Saved data entries

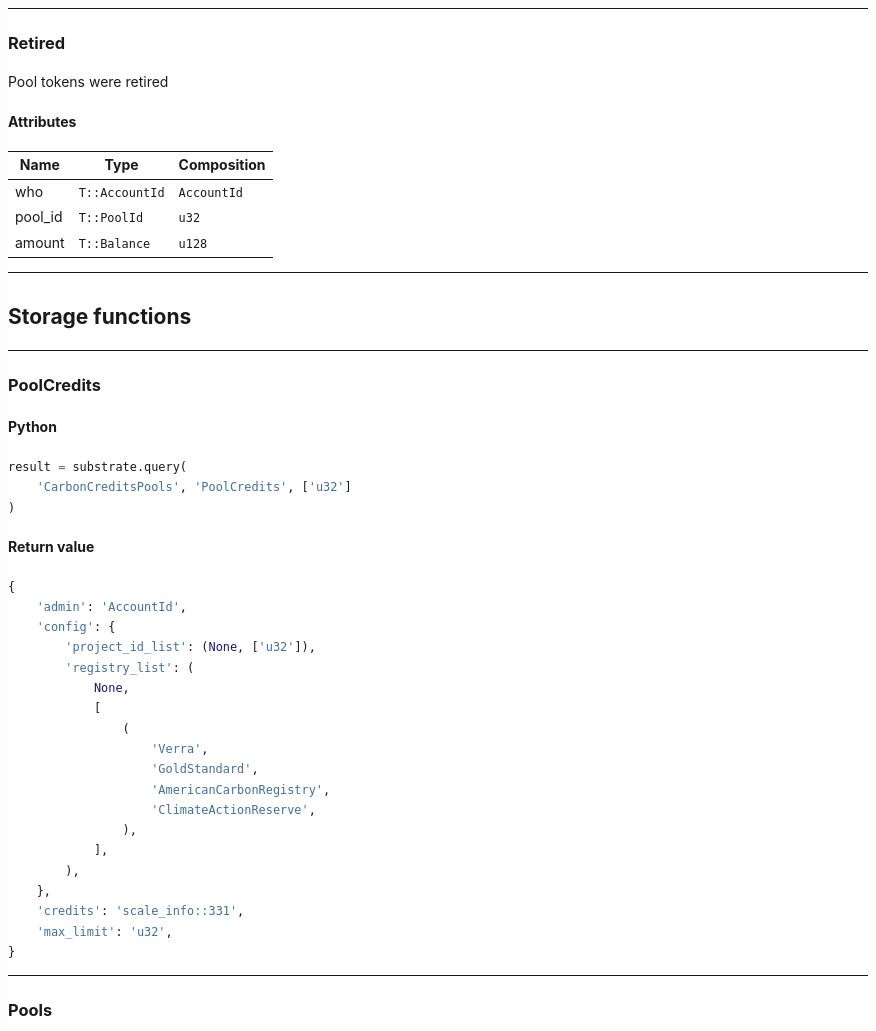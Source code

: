 ---------
### Retired
Pool tokens were retired
#### Attributes
| Name | Type | Composition
| -------- | -------- | -------- |
| who | `T::AccountId` | ```AccountId```
| pool_id | `T::PoolId` | ```u32```
| amount | `T::Balance` | ```u128```

---------
## Storage functions

---------
### PoolCredits

#### Python
```python
result = substrate.query(
    'CarbonCreditsPools', 'PoolCredits', ['u32']
)
```

#### Return value
```python
{
    'admin': 'AccountId',
    'config': {
        'project_id_list': (None, ['u32']),
        'registry_list': (
            None,
            [
                (
                    'Verra',
                    'GoldStandard',
                    'AmericanCarbonRegistry',
                    'ClimateActionReserve',
                ),
            ],
        ),
    },
    'credits': 'scale_info::331',
    'max_limit': 'u32',
}
```
---------
### Pools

» WHAT IS BEING ASKED
If a line above contains the word "PoolCredits", list it.

» TASK SOLUTION
### PoolCredits
    'CarbonCreditsPools', 'PoolCredits', ['u32']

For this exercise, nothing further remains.